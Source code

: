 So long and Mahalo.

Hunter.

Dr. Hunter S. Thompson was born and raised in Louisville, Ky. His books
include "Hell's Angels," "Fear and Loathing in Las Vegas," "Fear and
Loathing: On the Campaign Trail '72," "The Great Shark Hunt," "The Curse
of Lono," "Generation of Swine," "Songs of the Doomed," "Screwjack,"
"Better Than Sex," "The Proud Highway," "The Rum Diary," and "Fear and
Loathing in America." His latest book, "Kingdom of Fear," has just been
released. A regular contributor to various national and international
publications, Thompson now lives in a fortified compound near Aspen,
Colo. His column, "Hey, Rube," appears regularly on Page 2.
---
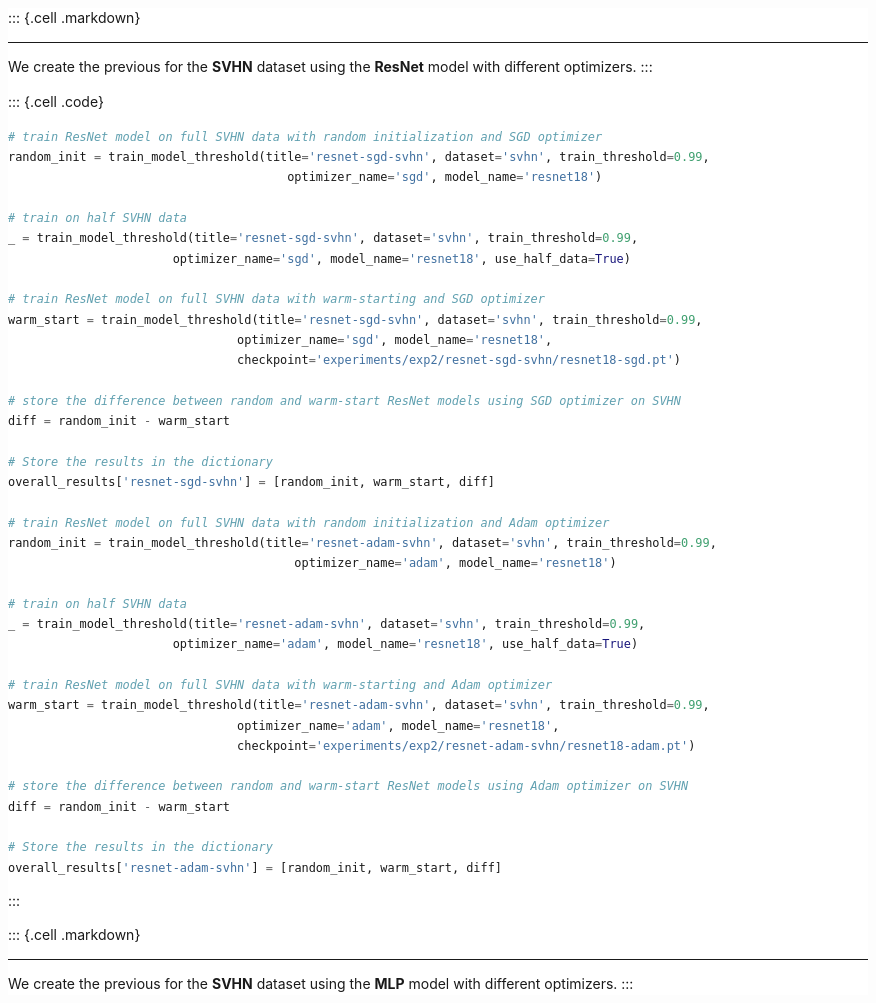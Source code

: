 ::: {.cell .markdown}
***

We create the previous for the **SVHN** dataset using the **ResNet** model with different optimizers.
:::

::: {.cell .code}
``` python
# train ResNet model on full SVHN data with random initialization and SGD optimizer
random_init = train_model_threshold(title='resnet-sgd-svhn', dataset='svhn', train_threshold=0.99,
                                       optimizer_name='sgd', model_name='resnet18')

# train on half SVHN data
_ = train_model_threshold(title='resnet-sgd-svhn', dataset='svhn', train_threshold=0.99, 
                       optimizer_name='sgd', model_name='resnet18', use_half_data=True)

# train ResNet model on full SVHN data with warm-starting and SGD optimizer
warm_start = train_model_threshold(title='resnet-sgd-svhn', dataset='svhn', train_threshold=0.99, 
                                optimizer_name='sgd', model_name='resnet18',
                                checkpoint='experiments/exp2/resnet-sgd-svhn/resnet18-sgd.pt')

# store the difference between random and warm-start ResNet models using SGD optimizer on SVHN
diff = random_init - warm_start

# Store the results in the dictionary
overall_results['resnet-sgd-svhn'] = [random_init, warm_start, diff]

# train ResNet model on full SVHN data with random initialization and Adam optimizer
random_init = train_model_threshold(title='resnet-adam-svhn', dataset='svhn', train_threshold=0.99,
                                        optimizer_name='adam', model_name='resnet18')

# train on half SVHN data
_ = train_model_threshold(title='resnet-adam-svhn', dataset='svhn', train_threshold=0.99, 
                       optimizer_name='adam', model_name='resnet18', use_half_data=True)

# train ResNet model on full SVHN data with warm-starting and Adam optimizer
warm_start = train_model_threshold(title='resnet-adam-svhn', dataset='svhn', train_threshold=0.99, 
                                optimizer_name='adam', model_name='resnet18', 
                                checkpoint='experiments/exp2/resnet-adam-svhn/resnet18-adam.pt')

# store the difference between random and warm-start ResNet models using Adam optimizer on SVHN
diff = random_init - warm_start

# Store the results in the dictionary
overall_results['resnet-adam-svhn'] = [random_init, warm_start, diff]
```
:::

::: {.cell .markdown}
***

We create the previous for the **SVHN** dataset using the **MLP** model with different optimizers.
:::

### EXERCISE DIRECTIONS
Beginning with the line containing "has just been" and ending with the line containing "regularly on Page 2.", extract those lines exactly from the listing above, and only those.

### PROBLEM SOLUTION
Loathing in America." His latest book, "Kingdom of Fear," has just been
released. A regular contributor to various national and international
publications, Thompson now lives in a fortified compound near Aspen,
Colo. His column, "Hey, Rube," appears regularly on Page 2.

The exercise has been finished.